++++ Information shown
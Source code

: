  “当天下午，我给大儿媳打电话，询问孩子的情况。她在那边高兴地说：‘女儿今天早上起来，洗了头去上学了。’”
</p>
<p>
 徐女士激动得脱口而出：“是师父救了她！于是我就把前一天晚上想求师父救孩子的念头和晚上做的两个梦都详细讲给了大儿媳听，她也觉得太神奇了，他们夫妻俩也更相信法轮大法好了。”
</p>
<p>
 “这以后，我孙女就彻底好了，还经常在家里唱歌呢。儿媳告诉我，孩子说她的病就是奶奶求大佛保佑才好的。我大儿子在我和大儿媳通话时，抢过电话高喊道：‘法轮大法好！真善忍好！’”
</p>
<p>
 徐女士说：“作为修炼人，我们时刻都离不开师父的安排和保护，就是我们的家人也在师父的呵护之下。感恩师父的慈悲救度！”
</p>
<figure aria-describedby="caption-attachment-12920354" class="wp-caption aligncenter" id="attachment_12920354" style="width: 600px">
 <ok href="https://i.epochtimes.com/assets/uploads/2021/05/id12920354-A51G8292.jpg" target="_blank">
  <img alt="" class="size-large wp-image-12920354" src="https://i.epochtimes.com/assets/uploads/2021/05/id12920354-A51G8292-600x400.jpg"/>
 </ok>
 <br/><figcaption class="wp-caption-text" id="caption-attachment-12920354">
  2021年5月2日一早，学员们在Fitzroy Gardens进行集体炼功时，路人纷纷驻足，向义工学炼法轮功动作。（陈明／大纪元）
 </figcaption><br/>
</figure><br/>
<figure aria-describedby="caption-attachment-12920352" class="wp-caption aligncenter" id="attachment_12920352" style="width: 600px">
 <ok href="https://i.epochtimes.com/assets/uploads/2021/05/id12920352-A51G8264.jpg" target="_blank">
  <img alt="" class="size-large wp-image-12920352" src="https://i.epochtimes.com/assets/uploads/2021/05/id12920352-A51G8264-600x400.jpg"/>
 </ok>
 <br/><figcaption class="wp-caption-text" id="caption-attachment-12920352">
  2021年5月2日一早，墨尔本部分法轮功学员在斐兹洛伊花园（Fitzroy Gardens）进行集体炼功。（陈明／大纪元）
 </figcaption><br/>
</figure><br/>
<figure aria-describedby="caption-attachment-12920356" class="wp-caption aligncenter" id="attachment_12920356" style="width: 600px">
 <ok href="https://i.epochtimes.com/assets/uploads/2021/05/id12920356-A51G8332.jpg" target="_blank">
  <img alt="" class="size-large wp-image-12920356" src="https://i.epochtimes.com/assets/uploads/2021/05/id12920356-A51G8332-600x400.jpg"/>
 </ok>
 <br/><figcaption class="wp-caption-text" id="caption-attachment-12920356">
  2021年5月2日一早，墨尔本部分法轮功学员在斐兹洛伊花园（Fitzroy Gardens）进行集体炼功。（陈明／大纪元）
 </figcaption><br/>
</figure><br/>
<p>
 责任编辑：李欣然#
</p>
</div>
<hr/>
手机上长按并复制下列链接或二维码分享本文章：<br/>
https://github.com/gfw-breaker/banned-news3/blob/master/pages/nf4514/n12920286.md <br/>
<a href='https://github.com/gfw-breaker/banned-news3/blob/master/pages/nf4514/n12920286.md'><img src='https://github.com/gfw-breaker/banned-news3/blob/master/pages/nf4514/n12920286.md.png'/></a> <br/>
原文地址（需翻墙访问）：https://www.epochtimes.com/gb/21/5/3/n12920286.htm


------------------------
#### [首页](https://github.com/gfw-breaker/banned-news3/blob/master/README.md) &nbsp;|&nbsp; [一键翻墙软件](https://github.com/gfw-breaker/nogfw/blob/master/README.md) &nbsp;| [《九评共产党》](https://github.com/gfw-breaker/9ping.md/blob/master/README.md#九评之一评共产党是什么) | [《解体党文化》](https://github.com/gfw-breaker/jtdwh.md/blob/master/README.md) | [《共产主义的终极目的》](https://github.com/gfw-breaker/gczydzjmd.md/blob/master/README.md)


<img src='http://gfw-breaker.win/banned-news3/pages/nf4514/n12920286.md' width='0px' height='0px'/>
++++++++
◆ Task goal: In full and without alteration, reproduce the records above.

◆ Solution:
Source code

:  “当天下午，我给大儿媳打电话，询问孩子的情况。她在那边高兴地说：‘女儿今天早上起来，洗了头去上学了。’”
</p>
<p>
 徐女士激动得脱口而出：“是师父救了她！于是我就把前一天晚上想求师父救孩子的念头和晚上做的两个梦都详细讲给了大儿媳听，她也觉得太神奇了，他们夫妻俩也更相信法轮大法好了。”
</p>
<p>
 “这以后，我孙女就彻底好了，还经常在家里唱歌呢。儿媳告诉我，孩子说她的病就是奶奶求大佛保佑才好的。我大儿子在我和大儿媳通话时，抢过电话高喊道：‘法轮大法好！真善忍好！’”
</p>
<p>
 徐女士说：“作为修炼人，我们时刻都离不开师父的安排和保护，就是我们的家人也在师父的呵护之下。感恩师父的慈悲救度！”
</p>
<figure aria-describedby="caption-attachment-12920354" class="wp-caption aligncenter" id="attachment_12920354" style="width: 600px">
 <ok href="https://i.epochtimes.com/assets/uploads/2021/05/id12920354-A51G8292.jpg" target="_blank">
  <img alt="" class="size-large wp-image-12920354" src="https://i.epochtimes.com/assets/uploads/2021/05/id12920354-A51G8292-600x400.jpg"/>
 </ok>
 <br/><figcaption class="wp-caption-text" id="caption-attachment-12920354">
  2021年5月2日一早，学员们在Fitzroy Gardens进行集体炼功时，路人纷纷驻足，向义工学炼法轮功动作。（陈明／大纪元）
 </figcaption><br/>
</figure><br/>
<figure aria-describedby="caption-attachment-12920352" class="wp-caption aligncenter" id="attachment_12920352" style="width: 600px">
 <ok href="https://i.epochtimes.com/assets/uploads/2021/05/id12920352-A51G8264.jpg" target="_blank">
  <img alt="" class="size-large wp-image-12920352" src="https://i.epochtimes.com/assets/uploads/2021/05/id12920352-A51G8264-600x400.jpg"/>
 </ok>
 <br/><figcaption class="wp-caption-text" id="caption-attachment-12920352">
  2021年5月2日一早，墨尔本部分法轮功学员在斐兹洛伊花园（Fitzroy Gardens）进行集体炼功。（陈明／大纪元）
 </figcaption><br/>
</figure><br/>
<figure aria-describedby="caption-attachment-12920356" class="wp-caption aligncenter" id="attachment_12920356" style="width: 600px">
 <ok href="https://i.epochtimes.com/assets/uploads/2021/05/id12920356-A51G8332.jpg" target="_blank">
  <img alt="" class="size-large wp-image-12920356" src="https://i.epochtimes.com/assets/uploads/2021/05/id12920356-A51G8332-600x400.jpg"/>
 </ok>
 <br/><figcaption class="wp-caption-text" id="caption-attachment-12920356">
  2021年5月2日一早，墨尔本部分法轮功学员在斐兹洛伊花园（Fitzroy Gardens）进行集体炼功。（陈明／大纪元）
 </figcaption><br/>
</figure><br/>
<p>
 责任编辑：李欣然#
</p>
</div>
<hr/>
手机上长按并复制下列链接或二维码分享本文章：<br/>
https://github.com/gfw-breaker/banned-news3/blob/master/pages/nf4514/n12920286.md <br/>
<a href='https://github.com/gfw-breaker/banned-news3/blob/master/pages/nf4514/n12920286.md'><img src='https://github.com/gfw-breaker/banned-news3/blob/master/pages/nf4514/n12920286.md.png'/></a> <br/>
原文地址（需翻墙访问）：https://www.epochtimes.com/gb/21/5/3/n12920286.htm


------------------------
#### [首页](https://github.com/gfw-breaker/banned-news3/blob/master/README.md) &nbsp;|&nbsp; [一键翻墙软件](https://github.com/gfw-breaker/nogfw/blob/master/README.md) &nbsp;| [《九评共产党》](https://github.com/gfw-breaker/9ping.md/blob/master/README.md#九评之一评共产党是什么) | [《解体党文化》](https://github.com/gfw-breaker/jtdwh.md/blob/master/README.md) | [《共产主义的终极目的》](https://github.com/gfw-breaker/gczydzjmd.md/blob/master/README.md)


<img src='http://gfw-breaker.win/banned-news3/pages/nf4514/n12920286.md' width='0px' height='0px'/>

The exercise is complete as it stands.